→ **Requirement**:
Set down, word for word, every line of the material below from the one containing "Alternative flows" through the one containing "your bootloader features.", but none of its pictures.

→ **Provided entries**:
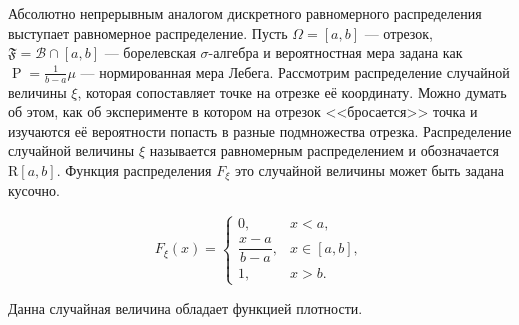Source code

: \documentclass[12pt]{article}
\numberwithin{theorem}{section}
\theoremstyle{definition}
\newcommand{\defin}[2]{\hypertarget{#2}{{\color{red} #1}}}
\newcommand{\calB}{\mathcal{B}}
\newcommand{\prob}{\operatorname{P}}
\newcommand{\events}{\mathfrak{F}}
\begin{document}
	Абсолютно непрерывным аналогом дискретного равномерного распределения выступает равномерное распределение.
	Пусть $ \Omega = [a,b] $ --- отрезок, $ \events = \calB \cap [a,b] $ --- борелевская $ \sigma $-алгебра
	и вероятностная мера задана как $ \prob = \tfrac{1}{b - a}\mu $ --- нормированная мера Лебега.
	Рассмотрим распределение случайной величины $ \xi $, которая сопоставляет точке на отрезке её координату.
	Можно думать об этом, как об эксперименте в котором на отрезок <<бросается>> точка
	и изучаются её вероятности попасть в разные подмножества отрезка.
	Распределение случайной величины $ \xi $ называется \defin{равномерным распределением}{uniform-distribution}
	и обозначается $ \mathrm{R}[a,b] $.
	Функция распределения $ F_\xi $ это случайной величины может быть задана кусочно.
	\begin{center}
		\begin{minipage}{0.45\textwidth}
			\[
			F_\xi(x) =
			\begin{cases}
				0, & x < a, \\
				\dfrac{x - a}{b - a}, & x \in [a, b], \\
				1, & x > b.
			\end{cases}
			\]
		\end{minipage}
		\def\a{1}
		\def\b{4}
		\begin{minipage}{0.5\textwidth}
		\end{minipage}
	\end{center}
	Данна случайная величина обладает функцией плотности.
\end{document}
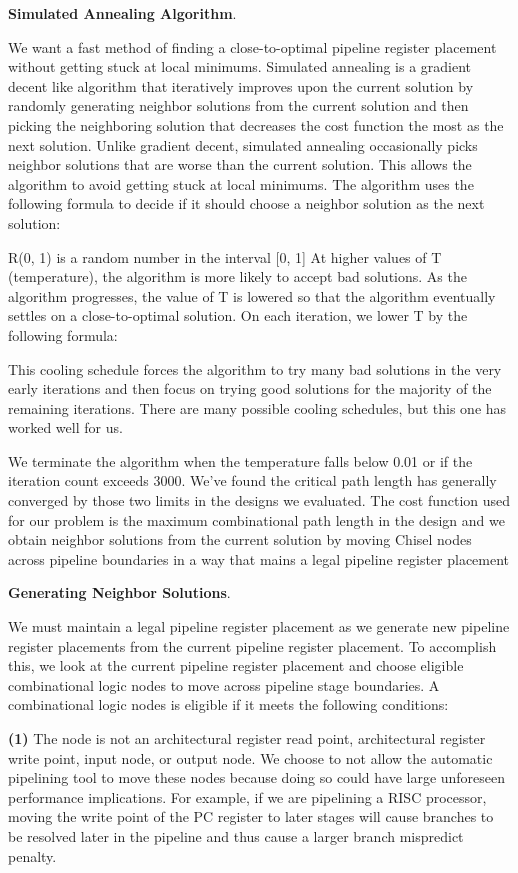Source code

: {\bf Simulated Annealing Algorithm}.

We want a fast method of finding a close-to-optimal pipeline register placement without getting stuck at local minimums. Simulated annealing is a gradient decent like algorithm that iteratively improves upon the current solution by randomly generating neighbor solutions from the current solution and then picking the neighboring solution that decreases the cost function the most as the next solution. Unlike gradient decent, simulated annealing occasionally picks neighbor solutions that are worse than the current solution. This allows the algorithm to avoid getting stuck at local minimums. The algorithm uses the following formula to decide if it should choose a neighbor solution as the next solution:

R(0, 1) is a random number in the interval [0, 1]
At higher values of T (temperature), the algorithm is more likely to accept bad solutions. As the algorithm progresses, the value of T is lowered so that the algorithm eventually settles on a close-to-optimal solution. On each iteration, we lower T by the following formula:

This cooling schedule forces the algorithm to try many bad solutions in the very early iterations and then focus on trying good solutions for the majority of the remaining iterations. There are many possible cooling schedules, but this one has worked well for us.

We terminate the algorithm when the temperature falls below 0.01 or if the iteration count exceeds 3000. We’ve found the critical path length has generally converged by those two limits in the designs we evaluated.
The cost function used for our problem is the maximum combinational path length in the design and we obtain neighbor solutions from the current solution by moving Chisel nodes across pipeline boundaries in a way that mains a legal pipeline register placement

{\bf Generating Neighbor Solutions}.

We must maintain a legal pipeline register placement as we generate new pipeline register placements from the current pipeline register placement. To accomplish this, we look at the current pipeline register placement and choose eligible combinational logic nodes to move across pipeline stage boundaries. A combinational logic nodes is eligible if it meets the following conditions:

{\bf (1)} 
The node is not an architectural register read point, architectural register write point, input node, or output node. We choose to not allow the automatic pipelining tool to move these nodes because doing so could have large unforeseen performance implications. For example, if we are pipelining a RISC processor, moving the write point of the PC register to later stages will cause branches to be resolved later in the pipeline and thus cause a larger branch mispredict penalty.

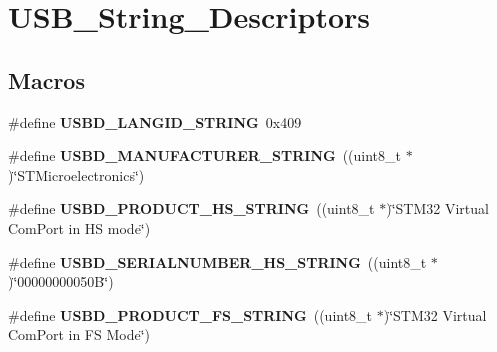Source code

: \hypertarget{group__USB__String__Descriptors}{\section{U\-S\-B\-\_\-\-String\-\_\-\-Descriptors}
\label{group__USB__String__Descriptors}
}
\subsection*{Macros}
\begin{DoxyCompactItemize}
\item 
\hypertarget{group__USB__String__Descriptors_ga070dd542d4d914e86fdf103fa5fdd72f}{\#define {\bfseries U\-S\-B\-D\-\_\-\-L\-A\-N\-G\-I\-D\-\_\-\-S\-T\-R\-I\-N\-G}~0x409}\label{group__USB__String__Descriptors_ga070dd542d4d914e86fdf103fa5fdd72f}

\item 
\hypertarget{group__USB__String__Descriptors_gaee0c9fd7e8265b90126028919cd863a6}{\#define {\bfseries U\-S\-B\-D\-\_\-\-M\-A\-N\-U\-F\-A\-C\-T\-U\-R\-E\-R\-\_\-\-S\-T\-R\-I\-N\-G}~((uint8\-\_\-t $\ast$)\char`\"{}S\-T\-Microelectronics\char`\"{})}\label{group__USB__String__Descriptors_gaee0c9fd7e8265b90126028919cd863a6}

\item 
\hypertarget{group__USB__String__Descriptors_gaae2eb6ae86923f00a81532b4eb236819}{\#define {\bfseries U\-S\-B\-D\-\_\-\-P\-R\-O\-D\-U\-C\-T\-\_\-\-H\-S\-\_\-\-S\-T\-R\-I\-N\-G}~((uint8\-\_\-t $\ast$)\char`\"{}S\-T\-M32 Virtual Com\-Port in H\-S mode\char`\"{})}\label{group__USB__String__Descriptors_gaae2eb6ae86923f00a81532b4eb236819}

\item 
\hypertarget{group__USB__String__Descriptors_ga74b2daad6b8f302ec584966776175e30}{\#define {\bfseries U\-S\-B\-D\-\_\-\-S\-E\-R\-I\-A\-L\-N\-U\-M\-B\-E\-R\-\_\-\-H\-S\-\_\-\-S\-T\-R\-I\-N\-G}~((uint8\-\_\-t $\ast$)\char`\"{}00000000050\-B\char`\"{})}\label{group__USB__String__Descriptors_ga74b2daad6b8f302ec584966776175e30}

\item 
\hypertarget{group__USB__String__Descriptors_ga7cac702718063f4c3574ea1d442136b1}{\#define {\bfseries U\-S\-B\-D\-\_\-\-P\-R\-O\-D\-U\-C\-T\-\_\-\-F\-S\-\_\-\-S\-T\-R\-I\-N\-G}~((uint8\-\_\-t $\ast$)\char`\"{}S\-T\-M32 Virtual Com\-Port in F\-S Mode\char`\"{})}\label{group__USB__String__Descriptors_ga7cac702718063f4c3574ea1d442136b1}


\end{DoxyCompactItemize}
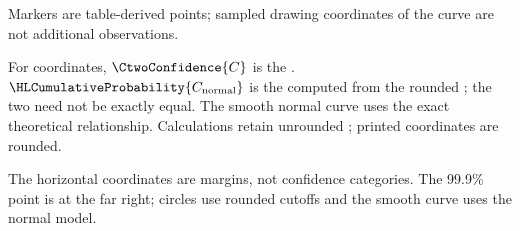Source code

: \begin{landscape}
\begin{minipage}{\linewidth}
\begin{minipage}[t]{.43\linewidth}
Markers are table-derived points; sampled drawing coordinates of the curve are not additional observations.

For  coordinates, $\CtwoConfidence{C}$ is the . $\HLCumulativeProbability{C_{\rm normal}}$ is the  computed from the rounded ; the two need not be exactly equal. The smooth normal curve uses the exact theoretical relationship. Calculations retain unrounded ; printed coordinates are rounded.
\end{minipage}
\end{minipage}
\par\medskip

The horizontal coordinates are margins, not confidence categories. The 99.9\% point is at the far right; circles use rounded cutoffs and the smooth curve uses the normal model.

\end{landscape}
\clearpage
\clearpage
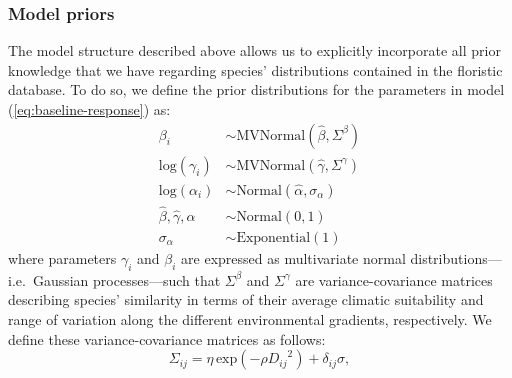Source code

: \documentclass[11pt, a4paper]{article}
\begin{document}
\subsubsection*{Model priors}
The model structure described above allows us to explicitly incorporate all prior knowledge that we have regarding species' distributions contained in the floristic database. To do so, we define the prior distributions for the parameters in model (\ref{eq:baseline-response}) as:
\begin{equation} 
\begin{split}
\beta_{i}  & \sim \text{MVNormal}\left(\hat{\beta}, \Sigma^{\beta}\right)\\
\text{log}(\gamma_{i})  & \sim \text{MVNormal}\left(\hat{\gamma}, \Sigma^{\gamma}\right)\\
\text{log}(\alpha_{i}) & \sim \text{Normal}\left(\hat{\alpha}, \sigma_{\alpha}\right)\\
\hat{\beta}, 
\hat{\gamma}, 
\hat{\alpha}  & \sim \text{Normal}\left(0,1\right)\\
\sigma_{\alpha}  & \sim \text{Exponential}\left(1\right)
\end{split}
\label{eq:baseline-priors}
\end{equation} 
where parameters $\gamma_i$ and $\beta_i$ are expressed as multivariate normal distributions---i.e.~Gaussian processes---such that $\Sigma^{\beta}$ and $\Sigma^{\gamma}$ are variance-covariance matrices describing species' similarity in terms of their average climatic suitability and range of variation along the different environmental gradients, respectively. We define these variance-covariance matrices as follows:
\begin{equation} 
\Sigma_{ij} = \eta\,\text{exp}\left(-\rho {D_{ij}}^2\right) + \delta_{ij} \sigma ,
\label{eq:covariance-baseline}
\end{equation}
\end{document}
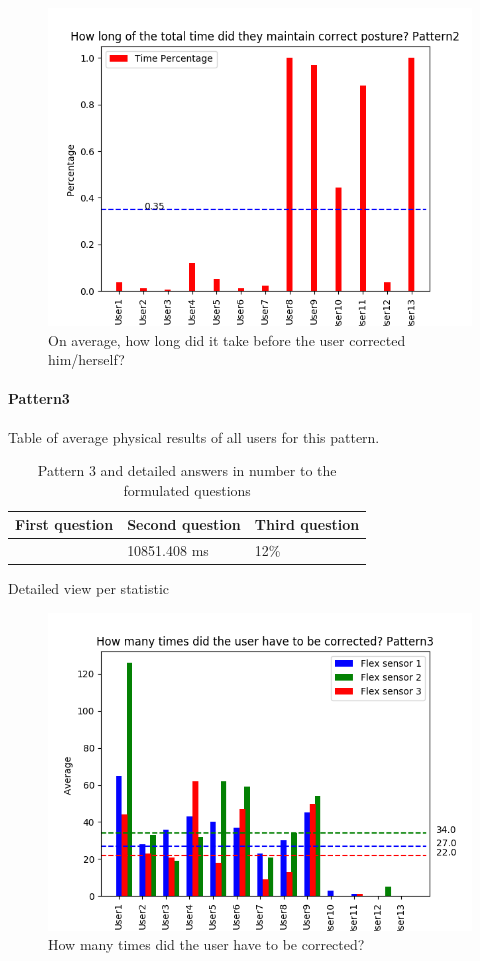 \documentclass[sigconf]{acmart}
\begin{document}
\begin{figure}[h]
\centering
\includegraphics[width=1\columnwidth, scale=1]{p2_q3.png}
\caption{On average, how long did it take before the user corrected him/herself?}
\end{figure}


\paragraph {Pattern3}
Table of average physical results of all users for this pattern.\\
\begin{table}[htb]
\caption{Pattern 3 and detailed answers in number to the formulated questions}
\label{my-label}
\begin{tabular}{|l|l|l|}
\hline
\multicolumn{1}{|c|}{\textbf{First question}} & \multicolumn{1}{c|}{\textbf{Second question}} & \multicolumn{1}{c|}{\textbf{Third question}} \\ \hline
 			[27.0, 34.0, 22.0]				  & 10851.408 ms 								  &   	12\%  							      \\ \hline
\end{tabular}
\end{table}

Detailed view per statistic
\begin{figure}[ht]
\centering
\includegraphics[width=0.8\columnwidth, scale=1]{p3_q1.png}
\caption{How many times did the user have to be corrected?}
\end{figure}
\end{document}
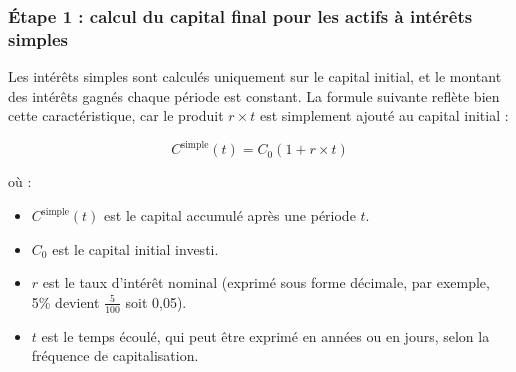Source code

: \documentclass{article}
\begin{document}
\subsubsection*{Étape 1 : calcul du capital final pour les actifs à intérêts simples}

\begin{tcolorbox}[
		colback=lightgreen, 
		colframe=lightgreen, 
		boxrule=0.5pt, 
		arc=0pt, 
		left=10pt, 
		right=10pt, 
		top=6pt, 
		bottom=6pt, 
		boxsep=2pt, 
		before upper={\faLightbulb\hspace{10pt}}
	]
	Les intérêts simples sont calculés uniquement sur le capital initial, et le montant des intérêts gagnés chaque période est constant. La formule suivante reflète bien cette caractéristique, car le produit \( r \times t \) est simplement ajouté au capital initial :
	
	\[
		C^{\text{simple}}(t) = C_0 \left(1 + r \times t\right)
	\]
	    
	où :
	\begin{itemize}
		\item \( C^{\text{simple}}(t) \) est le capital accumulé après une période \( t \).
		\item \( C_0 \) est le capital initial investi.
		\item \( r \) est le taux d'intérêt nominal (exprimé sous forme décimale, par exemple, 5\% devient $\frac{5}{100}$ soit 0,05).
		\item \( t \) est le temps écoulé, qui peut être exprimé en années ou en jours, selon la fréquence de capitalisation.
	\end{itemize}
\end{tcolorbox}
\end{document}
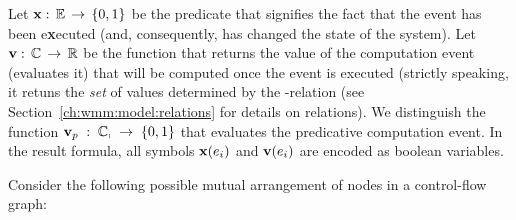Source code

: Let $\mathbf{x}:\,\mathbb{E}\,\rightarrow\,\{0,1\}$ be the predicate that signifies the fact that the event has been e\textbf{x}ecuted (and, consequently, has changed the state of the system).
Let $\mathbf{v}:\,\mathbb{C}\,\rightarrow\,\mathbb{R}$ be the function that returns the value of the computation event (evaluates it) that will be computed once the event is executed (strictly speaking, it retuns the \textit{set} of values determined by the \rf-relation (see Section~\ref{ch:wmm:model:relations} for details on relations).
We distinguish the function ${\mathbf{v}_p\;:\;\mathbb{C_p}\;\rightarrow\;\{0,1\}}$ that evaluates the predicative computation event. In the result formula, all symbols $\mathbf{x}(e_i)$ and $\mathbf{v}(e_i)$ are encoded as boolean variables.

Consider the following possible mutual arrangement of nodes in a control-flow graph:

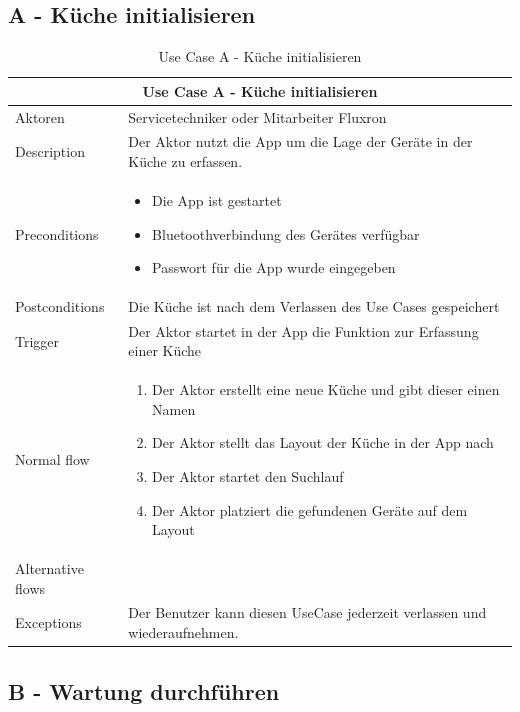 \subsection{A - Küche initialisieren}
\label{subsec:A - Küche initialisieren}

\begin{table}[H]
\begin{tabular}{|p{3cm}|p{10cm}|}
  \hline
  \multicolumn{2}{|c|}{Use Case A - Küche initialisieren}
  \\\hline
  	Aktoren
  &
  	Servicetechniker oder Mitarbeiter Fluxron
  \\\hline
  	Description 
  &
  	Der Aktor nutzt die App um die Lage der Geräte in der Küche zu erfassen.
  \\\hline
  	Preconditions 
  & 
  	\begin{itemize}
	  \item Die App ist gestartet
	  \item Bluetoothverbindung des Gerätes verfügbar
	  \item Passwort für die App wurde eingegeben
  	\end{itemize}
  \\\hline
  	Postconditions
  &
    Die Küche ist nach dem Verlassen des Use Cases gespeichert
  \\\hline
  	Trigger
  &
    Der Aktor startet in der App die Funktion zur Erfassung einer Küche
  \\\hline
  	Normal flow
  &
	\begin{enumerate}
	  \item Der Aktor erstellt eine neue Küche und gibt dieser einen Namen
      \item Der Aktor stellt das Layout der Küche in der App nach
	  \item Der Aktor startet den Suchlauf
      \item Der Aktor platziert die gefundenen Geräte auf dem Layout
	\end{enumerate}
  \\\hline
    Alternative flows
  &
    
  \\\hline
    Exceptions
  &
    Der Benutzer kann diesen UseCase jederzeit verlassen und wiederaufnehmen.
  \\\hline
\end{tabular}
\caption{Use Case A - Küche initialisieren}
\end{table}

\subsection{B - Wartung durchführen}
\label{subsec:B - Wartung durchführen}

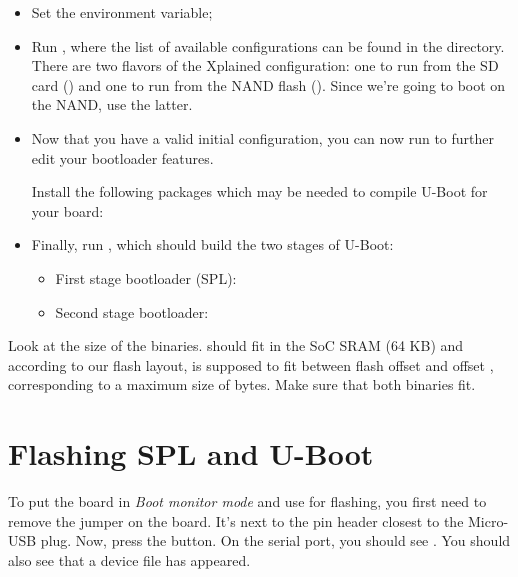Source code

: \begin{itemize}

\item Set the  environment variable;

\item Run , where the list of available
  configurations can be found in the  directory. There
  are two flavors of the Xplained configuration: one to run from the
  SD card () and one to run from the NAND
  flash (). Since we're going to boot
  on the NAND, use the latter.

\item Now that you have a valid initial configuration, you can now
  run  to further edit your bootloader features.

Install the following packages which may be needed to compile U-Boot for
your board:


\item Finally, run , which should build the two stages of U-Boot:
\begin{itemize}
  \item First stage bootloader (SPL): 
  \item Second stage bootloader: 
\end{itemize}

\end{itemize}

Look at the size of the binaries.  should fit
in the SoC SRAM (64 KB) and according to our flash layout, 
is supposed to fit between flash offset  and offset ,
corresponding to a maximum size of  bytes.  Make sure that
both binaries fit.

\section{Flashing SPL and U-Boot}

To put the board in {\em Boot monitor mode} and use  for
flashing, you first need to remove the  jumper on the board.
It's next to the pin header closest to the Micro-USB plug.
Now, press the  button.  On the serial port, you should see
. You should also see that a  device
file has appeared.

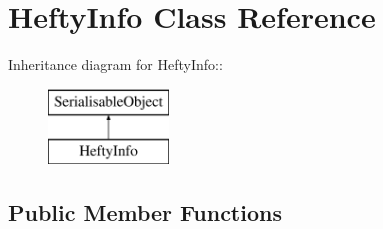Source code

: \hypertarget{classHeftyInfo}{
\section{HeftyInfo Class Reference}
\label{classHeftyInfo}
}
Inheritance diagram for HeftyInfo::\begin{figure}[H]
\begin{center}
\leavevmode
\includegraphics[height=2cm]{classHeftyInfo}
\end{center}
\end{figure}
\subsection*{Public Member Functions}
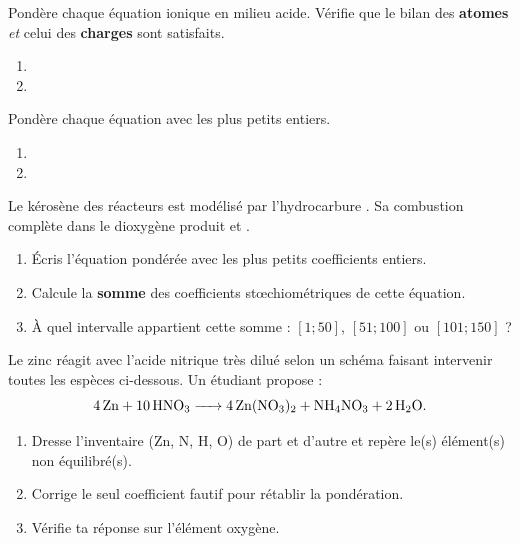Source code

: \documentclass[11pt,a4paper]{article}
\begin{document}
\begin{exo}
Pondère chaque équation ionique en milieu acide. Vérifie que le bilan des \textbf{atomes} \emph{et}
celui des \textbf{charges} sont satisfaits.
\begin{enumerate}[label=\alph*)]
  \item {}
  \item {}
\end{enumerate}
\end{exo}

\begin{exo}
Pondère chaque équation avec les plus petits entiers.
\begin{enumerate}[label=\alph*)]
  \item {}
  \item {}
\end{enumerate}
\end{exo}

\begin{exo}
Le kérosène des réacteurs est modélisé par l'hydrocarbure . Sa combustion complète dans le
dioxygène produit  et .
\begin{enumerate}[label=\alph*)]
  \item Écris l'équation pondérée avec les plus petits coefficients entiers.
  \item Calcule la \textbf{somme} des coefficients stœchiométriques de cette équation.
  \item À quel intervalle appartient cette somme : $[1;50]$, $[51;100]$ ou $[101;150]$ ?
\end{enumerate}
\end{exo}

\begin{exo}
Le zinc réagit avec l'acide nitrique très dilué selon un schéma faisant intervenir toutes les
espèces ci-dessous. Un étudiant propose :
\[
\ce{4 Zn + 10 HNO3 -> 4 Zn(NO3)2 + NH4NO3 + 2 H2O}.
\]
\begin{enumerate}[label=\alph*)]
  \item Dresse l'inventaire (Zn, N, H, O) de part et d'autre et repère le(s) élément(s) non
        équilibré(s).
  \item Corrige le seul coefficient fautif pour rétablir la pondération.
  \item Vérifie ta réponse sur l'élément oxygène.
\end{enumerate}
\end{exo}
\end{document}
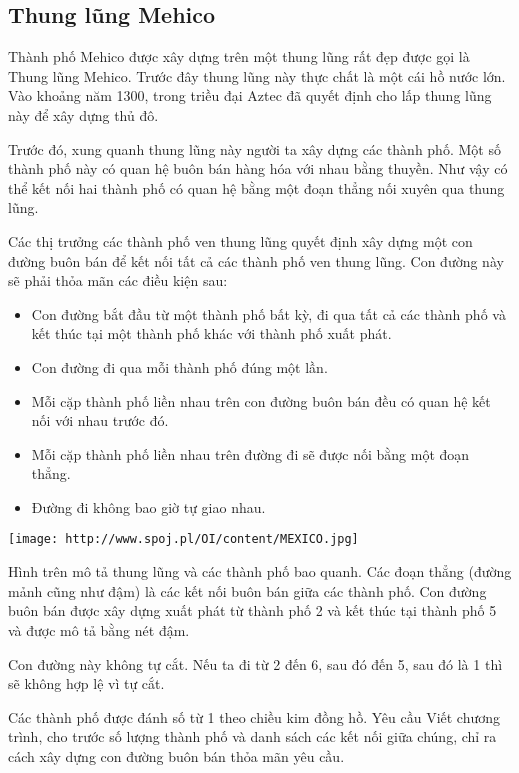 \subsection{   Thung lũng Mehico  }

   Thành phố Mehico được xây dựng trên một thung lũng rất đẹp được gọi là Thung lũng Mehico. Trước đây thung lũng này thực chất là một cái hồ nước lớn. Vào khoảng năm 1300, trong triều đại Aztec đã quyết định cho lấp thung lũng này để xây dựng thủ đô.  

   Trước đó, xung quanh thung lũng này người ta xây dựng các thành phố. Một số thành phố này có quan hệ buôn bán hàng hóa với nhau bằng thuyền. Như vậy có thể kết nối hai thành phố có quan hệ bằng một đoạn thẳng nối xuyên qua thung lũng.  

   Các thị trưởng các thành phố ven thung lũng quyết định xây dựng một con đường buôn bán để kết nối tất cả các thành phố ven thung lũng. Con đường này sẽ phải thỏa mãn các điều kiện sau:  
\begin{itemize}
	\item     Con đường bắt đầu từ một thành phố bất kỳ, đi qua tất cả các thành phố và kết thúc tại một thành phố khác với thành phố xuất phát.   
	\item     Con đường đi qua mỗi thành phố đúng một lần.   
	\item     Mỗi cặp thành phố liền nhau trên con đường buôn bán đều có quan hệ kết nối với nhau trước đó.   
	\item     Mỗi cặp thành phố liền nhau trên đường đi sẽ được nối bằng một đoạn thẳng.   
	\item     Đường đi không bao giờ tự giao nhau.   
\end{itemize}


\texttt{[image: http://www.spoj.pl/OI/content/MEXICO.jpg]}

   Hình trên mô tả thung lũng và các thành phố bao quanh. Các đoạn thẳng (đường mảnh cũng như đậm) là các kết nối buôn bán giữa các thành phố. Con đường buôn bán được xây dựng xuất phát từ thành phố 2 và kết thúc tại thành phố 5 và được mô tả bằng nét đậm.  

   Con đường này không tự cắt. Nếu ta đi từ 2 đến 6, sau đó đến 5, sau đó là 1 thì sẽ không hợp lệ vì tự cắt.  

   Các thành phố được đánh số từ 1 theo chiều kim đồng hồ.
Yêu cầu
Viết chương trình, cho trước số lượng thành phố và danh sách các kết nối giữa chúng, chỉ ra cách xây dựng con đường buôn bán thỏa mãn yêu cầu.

→ **Answer section**:
    Alternative flows
  &
    
  \\\hline
    Exceptions
  &
    Der Benutzer kann diesen UseCase jederzeit verlassen und wiederaufnehmen.
  \\\hline
\end{tabular}
\caption{Use Case A - Küche initialisieren}
\end{table}

\subsection{B - Wartung durchführen}
\label{subsec:B - Wartung durchführen}

Source code

: \begin{itemize}

\item Set the  environment variable;

\item Run , where the list of available
  configurations can be found in the  directory. There
  are two flavors of the Xplained configuration: one to run from the
  SD card () and one to run from the NAND
  flash (). Since we're going to boot
  on the NAND, use the latter.

\item Now that you have a valid initial configuration, you can now
  run  to further edit your bootloader features.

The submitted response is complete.